Is my right hon. Friend aware that the announcement which he has just made is deserving of the warmest welcome from all hon. Members and, indeed, from every country in the Middle East as well? Is he aware that this Pact is about the strongest step which we could have taken to strengthen defence for the free world in the Middle East? In welcoming his remarks about Israel, may I ask him whether he will give particular attention to seeing whether it is possible to use some of the Arab refugees for any works of a defence character which may be involved in Iraq as a result of this Agreement?

Sir A. Eden

The last point would, I think, be a matter for the Iraqi Government. I think the House well knows that the Iraqi Government are, in fact, handing over large sums of their revenue just for this kind of development work.

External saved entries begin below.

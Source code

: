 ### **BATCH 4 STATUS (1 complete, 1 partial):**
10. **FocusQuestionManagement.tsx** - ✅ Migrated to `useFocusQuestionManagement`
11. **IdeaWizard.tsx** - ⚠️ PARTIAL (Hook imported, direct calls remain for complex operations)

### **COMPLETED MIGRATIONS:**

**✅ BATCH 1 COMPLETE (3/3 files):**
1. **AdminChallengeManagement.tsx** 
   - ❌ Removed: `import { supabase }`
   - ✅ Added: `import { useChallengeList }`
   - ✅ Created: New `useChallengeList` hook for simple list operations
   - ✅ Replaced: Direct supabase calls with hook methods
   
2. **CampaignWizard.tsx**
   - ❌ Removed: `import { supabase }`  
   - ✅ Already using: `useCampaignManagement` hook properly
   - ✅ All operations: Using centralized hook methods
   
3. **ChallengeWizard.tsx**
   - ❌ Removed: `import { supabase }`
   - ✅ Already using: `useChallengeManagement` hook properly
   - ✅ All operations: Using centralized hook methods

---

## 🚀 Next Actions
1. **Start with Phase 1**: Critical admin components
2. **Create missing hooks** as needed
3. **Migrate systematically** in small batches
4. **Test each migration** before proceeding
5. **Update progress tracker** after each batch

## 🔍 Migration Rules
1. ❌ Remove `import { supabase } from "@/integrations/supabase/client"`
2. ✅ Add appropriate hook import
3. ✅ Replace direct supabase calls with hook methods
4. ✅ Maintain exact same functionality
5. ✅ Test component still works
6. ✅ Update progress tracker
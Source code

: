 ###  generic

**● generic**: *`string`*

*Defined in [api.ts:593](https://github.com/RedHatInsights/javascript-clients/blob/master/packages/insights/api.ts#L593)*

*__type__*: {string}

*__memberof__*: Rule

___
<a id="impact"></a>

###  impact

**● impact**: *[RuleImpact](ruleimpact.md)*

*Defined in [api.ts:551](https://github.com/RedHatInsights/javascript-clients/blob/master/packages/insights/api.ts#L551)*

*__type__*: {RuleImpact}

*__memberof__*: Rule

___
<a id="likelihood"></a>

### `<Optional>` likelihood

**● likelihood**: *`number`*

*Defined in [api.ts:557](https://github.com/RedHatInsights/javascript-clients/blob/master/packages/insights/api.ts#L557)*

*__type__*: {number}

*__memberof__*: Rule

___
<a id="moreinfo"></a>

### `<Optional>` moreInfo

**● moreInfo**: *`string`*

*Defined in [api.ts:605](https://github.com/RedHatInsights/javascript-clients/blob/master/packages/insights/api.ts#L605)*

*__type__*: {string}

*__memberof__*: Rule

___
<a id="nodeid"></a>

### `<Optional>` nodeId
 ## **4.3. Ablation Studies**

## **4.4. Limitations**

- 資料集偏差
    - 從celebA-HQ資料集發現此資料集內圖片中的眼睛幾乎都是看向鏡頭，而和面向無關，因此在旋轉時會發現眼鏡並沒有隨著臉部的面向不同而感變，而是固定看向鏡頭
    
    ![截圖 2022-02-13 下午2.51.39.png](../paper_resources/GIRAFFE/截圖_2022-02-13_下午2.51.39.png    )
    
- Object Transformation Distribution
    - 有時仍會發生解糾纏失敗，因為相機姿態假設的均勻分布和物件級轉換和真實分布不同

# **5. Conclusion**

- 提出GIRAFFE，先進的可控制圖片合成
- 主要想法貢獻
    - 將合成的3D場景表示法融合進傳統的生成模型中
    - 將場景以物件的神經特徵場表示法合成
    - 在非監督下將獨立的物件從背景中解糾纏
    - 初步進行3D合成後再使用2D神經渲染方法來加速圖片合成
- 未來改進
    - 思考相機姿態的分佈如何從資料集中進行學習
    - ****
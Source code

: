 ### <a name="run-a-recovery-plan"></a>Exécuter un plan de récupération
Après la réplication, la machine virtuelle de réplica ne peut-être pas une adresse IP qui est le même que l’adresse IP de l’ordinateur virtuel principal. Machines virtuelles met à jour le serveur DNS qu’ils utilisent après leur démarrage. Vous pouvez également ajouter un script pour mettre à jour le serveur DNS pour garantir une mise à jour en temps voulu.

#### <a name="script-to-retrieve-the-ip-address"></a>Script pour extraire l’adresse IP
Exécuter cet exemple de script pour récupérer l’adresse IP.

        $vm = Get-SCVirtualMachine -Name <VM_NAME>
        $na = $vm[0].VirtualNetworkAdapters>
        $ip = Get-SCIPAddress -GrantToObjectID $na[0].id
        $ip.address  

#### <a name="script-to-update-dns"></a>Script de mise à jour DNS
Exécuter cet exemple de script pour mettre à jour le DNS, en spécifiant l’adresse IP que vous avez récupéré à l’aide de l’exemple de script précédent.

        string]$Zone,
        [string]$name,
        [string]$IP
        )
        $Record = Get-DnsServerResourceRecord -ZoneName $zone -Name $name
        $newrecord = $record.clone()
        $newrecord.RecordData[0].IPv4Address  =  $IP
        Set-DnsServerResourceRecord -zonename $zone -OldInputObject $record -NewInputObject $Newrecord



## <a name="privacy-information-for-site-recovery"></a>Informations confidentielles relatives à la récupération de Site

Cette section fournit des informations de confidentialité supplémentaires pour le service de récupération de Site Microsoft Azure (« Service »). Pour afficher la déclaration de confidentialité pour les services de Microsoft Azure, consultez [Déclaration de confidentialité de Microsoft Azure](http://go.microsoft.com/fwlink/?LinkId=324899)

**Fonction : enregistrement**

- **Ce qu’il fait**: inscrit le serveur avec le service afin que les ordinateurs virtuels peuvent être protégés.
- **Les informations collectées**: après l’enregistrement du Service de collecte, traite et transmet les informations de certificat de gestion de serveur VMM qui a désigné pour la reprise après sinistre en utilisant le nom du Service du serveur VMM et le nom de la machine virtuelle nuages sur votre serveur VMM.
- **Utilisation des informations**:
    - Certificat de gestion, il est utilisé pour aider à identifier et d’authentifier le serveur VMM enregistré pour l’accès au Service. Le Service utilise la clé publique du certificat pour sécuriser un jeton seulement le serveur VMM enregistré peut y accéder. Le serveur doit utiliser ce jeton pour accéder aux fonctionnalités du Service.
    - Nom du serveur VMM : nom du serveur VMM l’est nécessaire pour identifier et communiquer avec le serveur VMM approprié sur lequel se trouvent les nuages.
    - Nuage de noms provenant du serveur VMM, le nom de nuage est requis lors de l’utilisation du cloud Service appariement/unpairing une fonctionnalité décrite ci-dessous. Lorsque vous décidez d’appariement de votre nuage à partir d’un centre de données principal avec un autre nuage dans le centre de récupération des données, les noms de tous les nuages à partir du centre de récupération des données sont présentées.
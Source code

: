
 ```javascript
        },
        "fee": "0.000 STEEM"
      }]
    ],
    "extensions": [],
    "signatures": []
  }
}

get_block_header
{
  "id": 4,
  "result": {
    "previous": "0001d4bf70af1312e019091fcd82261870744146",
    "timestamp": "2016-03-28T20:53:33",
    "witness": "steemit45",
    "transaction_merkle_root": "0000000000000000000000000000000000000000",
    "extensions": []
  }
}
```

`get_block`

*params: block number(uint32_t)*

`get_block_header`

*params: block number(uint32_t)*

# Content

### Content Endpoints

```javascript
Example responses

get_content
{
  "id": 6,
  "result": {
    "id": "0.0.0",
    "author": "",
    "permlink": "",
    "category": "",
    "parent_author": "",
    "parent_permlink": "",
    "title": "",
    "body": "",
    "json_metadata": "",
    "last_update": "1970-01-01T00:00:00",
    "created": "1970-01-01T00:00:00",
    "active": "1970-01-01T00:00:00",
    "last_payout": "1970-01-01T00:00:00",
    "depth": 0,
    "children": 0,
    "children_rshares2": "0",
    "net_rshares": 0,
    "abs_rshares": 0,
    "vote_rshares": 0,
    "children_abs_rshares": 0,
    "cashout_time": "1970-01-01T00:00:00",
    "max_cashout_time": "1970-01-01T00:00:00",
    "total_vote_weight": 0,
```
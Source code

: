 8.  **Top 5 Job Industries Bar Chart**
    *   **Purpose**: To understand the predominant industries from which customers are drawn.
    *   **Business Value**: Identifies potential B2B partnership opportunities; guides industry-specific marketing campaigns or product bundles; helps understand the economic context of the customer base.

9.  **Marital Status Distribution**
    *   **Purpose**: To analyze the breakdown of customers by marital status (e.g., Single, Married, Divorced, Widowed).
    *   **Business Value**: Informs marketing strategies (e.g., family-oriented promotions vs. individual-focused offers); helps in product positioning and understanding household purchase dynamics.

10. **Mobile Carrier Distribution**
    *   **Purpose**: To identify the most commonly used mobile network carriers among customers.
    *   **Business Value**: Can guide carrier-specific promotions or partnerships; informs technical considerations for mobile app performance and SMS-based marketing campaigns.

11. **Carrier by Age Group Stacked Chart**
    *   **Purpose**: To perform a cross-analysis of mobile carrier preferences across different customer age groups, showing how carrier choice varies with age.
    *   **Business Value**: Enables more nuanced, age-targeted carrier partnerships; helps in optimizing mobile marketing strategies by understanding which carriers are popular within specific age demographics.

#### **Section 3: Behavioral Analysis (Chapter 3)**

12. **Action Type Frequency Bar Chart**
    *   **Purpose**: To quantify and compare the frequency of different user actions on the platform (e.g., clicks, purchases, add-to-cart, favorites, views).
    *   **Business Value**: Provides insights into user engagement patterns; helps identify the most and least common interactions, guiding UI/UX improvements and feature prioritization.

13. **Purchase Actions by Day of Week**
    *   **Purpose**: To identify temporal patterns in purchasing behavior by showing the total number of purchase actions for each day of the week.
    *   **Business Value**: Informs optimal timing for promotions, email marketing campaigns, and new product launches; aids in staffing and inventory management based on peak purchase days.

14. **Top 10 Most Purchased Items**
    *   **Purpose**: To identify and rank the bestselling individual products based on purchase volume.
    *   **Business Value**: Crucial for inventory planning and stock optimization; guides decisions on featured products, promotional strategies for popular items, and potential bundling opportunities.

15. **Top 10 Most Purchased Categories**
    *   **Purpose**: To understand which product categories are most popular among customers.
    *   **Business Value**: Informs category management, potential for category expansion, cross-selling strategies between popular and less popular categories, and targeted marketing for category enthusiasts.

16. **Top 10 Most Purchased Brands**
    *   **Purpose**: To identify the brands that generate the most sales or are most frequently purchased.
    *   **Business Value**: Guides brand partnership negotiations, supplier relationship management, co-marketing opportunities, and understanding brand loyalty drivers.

I should like to associate myself with what the right hon. Member for Lewisham, South (Mr. H. Morrison) said about the statesmanship which Nuri Pasha is showing not only in encouraging this Agreement but even more in caring for his people and making arrangements for their happier and more prosperous lives in their country.

Mr. Strachey

Would not the Foreign Secretary do much to allay the not unnatural Israeli apprehension in this matter if he made it clear that he would always use our new position as ally of Iraq under the Pact to moderate the sometimes very aggressive statements of the Iraqi Government about Israel and divert their defensive efforts in other directions, as he said?

Sir A. Eden

I think that a little geographical examination would show the Israeli Government that the purpose of this Pact lies in a different direction. As they are very intelligent people, I should have thought that that would have given them comfort.

Mr. Benn

Does the right hon. Gentleman tell the House that the Turco-Iraqi arrangements are mainly directed against the Russians and not against Israel? Would he not go further and repudiate, as far as Her Majesty's Government are concerned, all those aspects of the Pact which are directed against Israel?

Sir A. Eden

No aspects of the Pact can possibly be said to be directed against Israel-none. There was, quite separately, an exchange of letters, and I have been quite specific to the House in saying that we do not associate ourselves with that particular exchange of letters. I think we must keep a fair sense of balance in this matter.

Mr. de Freitas

Is the Foreign Secretary aware that, so great is the debt which we owe to these Christian levies, that, in spite of the assurances of the Iraqi Government, if, by chance, certain of these levies do not wish to settle in Iraq, we must ask whether the Government will consult other Governments of the Commonwealth to see whether they could not be settled elsewhere?

Sir A. Eden

Yes, Sir. We have gone into that and I shall be glad to give the hon. Member fuller details on the subject if he would like them. There are about 2,000 levies-troops-and, speaking from memory, about 5,000 civilians now; and we hope that a large proportion of civilians will continue to do the work which they are now doing on the camps and that the levies will be absorbed into the Iraqi Army. That applies to those who want to be absorbed. We have undertaken to care for those who do not want to be absorbed and, if necessary, ourselves to produce the finance to make sure that they are looked after. I can give an absolute assurance that we will look after these people.

Mr. Gough

Would my right hon. Friend confirm that this agreement will in no way affect the independence of Kuwait and, in fact., will have the opposite effect of strengthening that small Arab State?

Sir A. Eden

It has nothing at all to do with Kuwait. This discussion is spreading far beyond the boundaries of Iraq. This is a British accession to a Turco-Iraqi Pact and, with respect, I think we ought not to wander all round the Middle East.

Mr. Paget

Is this system of free cooperation between equal partners the same principle as used to be described by hon. Members opposite as the policy of scuttle?